Oh Dear, I'm getting old and grumpy. Must need a holiday somewhere warm....

Mee too
but then I am an OA Vaporisor Advocate
 
.
It is better to analyze what has happened in the hive.

It is sure, that allways before dead, hives are alive.
The longer the winter, the worse it is for bees.

- How big is the dead cluster, how many frames gaps or how many litres
- where are dead bees: in gaps, on bottom, gone
- dead brood in combs

- dead bees small and dry
- dead bees swollen
- how much mites on floor or in combs when you shake them

- how much extra room /occupied frames. How they were in autumn?



If cluster is small, it must work quite much that it keeps it heat.
So it is just too hard to live. They get perhaps mere syrup on their neck and it is enough.
 
.
Wintered bees are weak.

Sometimes I have taken an extra queen from hive after winter and I put it into cage with 10 workers. It is strange that in every case workers have died in 2-3 days. In summer they stand about one week in the cage.
 
Well, I had been watching on here when keepers were doing OA and I thought I got it right judging by what others were doing. Obviously not!

I followed the instructions to the letter. Trickled 5ml over each seam. Roof was off each hive for about 60 seconds or, maybe a minute!
What more can I say?

Thanks for all your comments and ‘grumps’, lol.

Time to re-group and thanks to forum member ‘Mike a’ for your offer. There’s some great people on here:thanks:
 
Very sad about the loss of the colonies but if you don't even know when to do the OA treatment (you were about a month too late)

Sorry Rooftops, I'm going to disagree.

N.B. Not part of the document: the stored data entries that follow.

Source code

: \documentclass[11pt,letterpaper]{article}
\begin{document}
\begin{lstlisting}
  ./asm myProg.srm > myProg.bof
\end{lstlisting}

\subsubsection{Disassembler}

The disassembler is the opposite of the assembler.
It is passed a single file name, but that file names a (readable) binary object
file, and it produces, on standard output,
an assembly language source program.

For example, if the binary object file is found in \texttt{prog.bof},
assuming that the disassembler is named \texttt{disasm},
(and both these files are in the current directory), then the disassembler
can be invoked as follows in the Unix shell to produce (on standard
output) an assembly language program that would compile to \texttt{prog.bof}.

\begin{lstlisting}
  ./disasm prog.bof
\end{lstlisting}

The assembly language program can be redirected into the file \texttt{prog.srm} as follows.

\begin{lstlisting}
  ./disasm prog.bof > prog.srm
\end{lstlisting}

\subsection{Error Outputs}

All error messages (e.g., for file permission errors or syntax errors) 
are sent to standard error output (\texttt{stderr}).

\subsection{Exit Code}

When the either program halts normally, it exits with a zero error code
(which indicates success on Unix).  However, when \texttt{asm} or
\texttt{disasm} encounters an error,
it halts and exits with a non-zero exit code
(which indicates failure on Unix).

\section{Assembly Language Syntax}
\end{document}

I did mine around the end of Jan, and I seem to recall trom discussions at the time that I was not the only one. Basically, autumn ended some time after Christmas around here, and the first decent cold spell to induce a break in laying was mid-late Jan. And as I've said, didn't do mine any harm!

I still think the problem lies elsewhere, be it Nosema, colony size or something else.
 
Last edited:
.
It is sure, that allways before dead, hives are alive.

...best...quote...ever!

I'm fairly sure my hive died last year because of the OA...whether it was because the cluster was quite small or any other factor, they looked strongish when I put it on, and a week later they were all gone. No sign of disease, and they definitely didn't starve (I pulled out 5 full 14x12 frames of honey).
 
.
It is possible that bees have got too much syrup.
I have given to my bees douple dosage and bees lost their cluster control.

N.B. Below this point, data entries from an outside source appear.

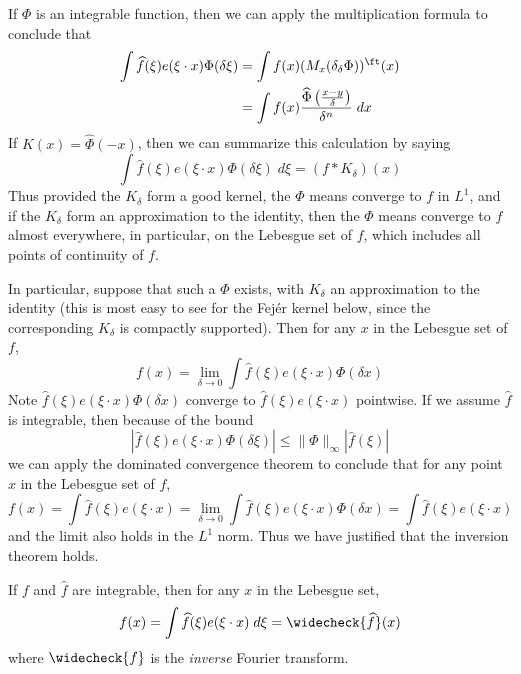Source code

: If $\Phi$ is an integrable function, then we can apply the multiplication formula to conclude that
%
\begin{align*}
	\int \widehat{f}(\xi) e(\xi \cdot x) \Phi(\delta \xi) &= \int f(x) (M_x (\delta_\delta \Phi))^\ft(x)\\
	&= \int f(x) \frac{\widehat{\Phi} \left( \frac{x - y}{\delta} \right) }{\delta^n}\; dx
\end{align*}
%
If $K(x) = \widehat{\Phi}(-x)$, then we can summarize this calculation by saying
%
\[ \int \widehat{f}(\xi) e(\xi \cdot x) \Phi(\delta \xi)\; d\xi = (f * K_\delta)(x) \]
%
Thus provided the $K_\delta$ form a good kernel, the $\Phi$ means converge to $f$ in $L^1$, and if the $K_\delta$ form an approximation to the identity, then the $\Phi$ means converge to $f$ almost everywhere, in particular, on the Lebesgue set of $f$, which includes all points of continuity of $f$.

In particular, suppose that such a $\Phi$ exists, with $K_\delta$ an approximation to the identity (this is most easy to see for the Fej\'{e}r kernel below, since the corresponding $K_\delta$ is compactly supported). Then for any $x$ in the Lebesgue set of $f$,
%
\[ f(x) = \lim_{\delta \to 0} \int \widehat{f}(\xi) e(\xi \cdot x) \Phi(\delta x) \]
%
Note $\widehat{f}(\xi) e(\xi \cdot x) \Phi(\delta x)$ converge to $\widehat{f}(\xi) e(\xi \cdot x)$ pointwise. If we assume $\widehat{f}$ is integrable, then because of the bound
%
\[ \left| \widehat{f}(\xi) e(\xi \cdot x) \Phi(\delta \xi) \right| \leq \| \Phi \|_\infty | \widehat{f}(\xi) | \]
%
we can apply the dominated convergence theorem to conclude that for any point $x$ in the Lebesgue set of $f$,
%
\[ f(x) = \int \widehat{f}(\xi) e(\xi \cdot x) = \lim_{\delta \to 0} \int \widehat{f}(\xi) e(\xi \cdot x) \Phi(\delta x) = \int \widehat{f}(\xi) e(\xi \cdot x) \]
%
and the limit also holds in the $L^1$ norm. Thus we have justified that the inversion theorem holds.

\begin{theorem}
	If $f$ and $\widehat{f}$ are integrable, then for any $x$ in the Lebesgue set,
	\[ f(x) = \int \widehat{f}(\xi) e(\xi \cdot x)\; d\xi = \widecheck{\widehat{f}}(x) \]
	where $\widecheck{f}$ is the {\it inverse} Fourier transform.
\end{theorem}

If the cluster is smaller than it seems and it gets too much syrup, I believe that dead out is possible.

Last spring I gove too much syrup and there was extra droplets over combs.
I put quite much dry sawdust into the hive that it soaked the syrup away. It took couple of days that colony started to act normally.

.
 
.
Come on..........

Oxalic trickling has been used so long time, 10-15y, that it is not a problem.
No one will become hero if he says that he stopped.


I think that dead outs happen because treatments are not as succesfull as expected and finally varroa kills the hives. That is more normal than that treament kills hives.


One 1000 hive owner said that he did not lost a single hive last winter. - Sure sure, sure I believe that.
 
I imagine we will have a lot more coming on here saying they have lost their colonies or Queens when they start using MAQ`S which by all accounts will be very popular when it becomes available, i think the basic requirement before treatment is a strong healthy colony , and to stick to the recommended method of treatment etc.